Hanna, you are famous for being a passionate advocate for great food and now also a chef and food author. Why is food your thing?
Because there is nothing more wonderful than sitting around a table with your loved ones surrounded by great grub, wine and excellent conversations. I get a real kick out of people loving my cooking, and I’m always exhilarated when I get a message saying someone has cooked my recipe and succeeded. I get to work with the thing I love and it makes me happy, every day. I try to share my best recipes and tips on Instagram and I wish all foodies and those struggling with everyday cooking challenges can find answers to their questions through my account.
Last year, you published a cookbook. What kind of cookbook is it?
I put a lot of time and effort into the book. In summer 2018, when social media was full of pictures of steaming hot weather, I was sweating in the kitchen. It was a lot of work and I loved it, the book is brilliant!
The book, Hanna G kokkaa, has three main themes. It is my own manifesto and I’m so proud of it. My food story of growing from a kitchen catastrophe into a chef tells my journey, and also how I became a chef. I’ve gathered everything I’ve learnt into tips from which every home cook can learn everything I know. From cooking a whole fish to the differences of salts and using oils, it’s all there in the book for you to learn! The third aspect is recipes, and they’re also a progressive learning journey, starting with the easy ones and saving the more challenging ones for the end.

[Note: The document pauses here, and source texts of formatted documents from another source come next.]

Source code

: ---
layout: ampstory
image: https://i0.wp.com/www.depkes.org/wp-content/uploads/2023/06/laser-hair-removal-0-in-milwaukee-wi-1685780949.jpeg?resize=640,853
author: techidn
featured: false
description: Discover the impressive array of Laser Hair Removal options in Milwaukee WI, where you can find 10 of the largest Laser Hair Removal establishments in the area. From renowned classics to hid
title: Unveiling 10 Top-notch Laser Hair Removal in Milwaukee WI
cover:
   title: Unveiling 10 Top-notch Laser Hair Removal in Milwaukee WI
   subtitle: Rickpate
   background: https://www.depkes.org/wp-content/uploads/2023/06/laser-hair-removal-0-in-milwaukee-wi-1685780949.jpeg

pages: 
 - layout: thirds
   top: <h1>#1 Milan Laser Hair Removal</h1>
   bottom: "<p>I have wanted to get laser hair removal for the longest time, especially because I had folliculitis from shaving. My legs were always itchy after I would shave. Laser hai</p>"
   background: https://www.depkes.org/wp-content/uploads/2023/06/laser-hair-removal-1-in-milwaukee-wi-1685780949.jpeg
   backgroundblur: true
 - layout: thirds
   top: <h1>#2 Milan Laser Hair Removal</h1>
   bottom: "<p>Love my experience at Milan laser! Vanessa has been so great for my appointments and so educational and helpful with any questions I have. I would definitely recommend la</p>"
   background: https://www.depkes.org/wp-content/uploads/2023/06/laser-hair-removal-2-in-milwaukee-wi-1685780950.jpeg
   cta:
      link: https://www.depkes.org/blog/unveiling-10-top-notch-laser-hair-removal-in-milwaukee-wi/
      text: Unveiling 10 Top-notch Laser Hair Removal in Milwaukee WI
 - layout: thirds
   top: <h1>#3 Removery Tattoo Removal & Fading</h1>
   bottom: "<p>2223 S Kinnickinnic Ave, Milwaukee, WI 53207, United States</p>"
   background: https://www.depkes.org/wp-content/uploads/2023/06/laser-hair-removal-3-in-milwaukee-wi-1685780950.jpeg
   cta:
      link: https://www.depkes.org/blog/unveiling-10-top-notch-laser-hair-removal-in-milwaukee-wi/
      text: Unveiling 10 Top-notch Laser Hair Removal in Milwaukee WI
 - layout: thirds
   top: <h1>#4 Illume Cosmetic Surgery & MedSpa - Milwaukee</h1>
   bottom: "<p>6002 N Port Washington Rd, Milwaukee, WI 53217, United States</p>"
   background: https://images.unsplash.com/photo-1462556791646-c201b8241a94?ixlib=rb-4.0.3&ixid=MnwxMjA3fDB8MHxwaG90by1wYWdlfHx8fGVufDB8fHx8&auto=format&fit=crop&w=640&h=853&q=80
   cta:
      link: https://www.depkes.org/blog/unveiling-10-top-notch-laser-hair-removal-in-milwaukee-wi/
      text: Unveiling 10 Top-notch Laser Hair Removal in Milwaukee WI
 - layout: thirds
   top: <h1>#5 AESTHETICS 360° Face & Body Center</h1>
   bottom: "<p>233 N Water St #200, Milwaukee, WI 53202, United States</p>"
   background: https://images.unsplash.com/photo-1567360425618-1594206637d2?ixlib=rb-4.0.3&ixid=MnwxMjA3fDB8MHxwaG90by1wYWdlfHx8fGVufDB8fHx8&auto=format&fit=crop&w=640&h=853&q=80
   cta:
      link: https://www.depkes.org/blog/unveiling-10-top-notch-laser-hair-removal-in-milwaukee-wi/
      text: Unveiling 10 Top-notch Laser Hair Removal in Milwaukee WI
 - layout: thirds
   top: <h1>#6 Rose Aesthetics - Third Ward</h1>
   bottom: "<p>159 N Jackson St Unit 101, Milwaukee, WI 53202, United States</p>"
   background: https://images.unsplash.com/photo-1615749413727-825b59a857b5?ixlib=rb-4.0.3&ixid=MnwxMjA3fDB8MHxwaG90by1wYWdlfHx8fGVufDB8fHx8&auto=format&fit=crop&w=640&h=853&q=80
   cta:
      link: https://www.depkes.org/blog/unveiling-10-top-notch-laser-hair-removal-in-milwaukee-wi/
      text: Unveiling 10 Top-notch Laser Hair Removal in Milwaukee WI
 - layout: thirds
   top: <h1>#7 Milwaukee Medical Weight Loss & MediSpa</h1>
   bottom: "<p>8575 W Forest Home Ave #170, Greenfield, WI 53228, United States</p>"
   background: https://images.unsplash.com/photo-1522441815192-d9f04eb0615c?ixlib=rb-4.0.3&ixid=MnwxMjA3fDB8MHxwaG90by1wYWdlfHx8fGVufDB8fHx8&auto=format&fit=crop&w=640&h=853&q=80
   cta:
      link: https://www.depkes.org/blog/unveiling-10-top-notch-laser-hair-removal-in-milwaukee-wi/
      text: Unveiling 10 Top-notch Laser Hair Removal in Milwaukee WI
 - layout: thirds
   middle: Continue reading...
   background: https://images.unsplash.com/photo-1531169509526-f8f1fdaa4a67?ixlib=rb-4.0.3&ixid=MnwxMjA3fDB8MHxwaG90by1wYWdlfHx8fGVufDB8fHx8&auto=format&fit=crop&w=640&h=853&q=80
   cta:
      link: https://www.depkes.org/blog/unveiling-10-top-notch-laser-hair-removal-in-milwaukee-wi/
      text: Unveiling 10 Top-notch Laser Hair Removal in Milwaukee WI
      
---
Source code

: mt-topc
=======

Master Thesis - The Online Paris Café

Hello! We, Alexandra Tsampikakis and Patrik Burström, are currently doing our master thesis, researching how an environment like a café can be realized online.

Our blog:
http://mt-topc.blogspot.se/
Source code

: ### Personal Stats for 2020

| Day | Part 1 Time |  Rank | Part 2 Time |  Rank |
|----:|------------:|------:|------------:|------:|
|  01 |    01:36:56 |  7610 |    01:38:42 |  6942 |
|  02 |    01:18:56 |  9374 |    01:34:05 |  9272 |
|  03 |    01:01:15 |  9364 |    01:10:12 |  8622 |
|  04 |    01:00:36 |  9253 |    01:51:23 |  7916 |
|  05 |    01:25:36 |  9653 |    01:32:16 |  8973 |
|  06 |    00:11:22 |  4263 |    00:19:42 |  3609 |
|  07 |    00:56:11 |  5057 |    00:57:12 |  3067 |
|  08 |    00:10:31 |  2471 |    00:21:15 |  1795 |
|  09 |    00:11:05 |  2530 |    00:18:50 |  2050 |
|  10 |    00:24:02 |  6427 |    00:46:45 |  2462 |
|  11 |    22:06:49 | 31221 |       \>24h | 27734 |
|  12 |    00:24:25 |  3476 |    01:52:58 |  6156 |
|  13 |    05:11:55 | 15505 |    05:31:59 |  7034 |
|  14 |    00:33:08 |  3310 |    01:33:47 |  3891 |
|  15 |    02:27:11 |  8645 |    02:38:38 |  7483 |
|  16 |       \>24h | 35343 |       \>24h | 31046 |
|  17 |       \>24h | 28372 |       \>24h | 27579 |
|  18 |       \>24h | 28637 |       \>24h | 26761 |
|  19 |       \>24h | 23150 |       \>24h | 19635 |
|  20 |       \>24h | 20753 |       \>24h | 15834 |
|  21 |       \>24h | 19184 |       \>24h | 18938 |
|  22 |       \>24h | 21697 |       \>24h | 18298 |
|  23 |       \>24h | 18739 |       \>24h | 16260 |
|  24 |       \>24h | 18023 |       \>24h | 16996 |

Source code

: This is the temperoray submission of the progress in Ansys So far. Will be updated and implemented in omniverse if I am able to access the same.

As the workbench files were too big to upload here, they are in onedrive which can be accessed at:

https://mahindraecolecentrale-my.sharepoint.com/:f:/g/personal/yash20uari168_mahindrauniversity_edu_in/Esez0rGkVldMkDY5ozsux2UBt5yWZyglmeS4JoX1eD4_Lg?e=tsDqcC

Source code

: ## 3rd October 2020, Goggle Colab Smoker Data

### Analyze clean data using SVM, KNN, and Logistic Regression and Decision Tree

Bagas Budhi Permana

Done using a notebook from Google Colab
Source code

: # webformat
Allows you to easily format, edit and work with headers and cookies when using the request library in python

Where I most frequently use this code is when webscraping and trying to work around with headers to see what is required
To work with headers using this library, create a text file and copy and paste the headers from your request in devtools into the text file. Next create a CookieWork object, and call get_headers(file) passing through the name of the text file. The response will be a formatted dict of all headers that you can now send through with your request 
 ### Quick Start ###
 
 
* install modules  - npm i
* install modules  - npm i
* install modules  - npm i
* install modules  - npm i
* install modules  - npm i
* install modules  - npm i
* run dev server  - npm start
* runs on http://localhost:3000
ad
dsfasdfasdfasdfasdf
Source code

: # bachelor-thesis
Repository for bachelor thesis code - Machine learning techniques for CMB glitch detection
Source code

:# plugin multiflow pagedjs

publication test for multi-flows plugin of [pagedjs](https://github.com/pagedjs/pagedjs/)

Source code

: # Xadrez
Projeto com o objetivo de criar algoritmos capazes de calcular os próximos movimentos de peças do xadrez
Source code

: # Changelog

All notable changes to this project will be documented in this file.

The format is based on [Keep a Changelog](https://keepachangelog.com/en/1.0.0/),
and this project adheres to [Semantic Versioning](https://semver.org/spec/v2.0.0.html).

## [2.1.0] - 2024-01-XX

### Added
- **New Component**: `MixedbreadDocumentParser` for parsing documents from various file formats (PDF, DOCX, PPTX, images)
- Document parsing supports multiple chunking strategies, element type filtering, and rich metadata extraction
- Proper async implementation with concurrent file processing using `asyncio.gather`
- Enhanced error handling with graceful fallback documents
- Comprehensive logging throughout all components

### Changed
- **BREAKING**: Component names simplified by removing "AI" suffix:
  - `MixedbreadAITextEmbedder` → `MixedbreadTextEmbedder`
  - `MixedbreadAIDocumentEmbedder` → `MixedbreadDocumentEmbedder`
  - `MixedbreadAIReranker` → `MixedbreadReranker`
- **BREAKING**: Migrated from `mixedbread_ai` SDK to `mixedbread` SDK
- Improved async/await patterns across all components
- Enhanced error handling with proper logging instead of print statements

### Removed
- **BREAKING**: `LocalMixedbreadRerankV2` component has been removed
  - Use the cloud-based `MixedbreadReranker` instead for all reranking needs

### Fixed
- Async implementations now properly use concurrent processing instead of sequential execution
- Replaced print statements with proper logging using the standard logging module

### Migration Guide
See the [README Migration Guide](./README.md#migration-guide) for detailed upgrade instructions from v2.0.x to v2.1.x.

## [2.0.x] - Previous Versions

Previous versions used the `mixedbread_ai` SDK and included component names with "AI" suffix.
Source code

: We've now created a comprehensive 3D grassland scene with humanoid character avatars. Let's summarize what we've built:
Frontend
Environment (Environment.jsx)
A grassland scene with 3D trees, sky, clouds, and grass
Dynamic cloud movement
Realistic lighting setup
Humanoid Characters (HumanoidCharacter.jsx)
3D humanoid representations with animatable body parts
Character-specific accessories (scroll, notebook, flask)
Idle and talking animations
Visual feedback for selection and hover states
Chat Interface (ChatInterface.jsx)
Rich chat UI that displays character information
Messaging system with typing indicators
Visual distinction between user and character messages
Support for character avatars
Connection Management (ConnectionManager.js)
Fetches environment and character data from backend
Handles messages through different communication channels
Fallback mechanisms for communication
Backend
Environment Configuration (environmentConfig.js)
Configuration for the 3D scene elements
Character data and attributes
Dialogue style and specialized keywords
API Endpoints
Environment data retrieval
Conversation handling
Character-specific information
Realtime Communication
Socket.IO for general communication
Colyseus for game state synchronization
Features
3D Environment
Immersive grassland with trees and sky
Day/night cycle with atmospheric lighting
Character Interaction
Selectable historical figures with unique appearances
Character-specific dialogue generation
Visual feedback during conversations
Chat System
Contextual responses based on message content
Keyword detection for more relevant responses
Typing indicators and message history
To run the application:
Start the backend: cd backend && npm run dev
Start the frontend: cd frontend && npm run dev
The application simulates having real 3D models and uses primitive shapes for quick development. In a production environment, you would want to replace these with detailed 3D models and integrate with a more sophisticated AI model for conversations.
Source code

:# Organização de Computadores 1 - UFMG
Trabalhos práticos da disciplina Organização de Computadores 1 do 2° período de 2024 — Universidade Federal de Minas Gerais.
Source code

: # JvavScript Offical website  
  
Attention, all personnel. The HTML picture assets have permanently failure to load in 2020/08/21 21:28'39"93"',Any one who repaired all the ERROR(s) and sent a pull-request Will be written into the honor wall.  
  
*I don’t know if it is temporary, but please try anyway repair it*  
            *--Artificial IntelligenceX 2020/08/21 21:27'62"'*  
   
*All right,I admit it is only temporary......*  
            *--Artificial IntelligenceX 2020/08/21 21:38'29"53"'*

You are originally from in northeastern Finland. Do you still cook something from your home town or maybe a specific dish you used to eat as a child?
I carry with me plenty of flavourful memories. Just yesterday, I cooked a cloudberry soup and enjoyed it warm. It brought back to me all the cold winter days of my childhood when my grandmother used to cook the soup for me. Food is a mighty power in bringing back memories.
You have also participated in the Perheet Safkaa (“Families Eat”) project. What is that all about?
The project encourages to bring children to restaurants. Kids should be seen and heard, they are not little adults and that shouldn’t be the goal, either. A rich urban culture gives space for us all. We have been taking our twin sons to restaurants ever since they were babies. For them, our favourite restaurant is a continuum of our home and they enjoy being in an environment they know. Of course, it takes practice and some days are easier than others, but children should definitely be where parents have spent time also before having kids.
What is your family’s favourite food?
We eat a lot of omelettes and pastas, no one has the patience to cook potatoes – in everyday life, fast cooking is key.
What would you show about Helsinki’s culinary culture to a tourist?
There is always a person behind each and every product and service, the soul of it all. It’s a blessing to know so many people who do everything from the bottom of their heart. I would introduce the tourist to people and tell stories that deserve to be told.
From a culinary perspective, Helsinki is quite the gem right now, it would be hard to decide what to show. We would have breakfast at Way or Kuuma, lunch in one of Helsinki’s market halls (Old Market Hall, Hakaniemi Market Hall and Hietalahti Market Hall). There are countless ridiculously great coffee roasteries and cafés, friends of natural wines have plenty of options to choose from and Helsinki has dinner options for all kinds of tastes.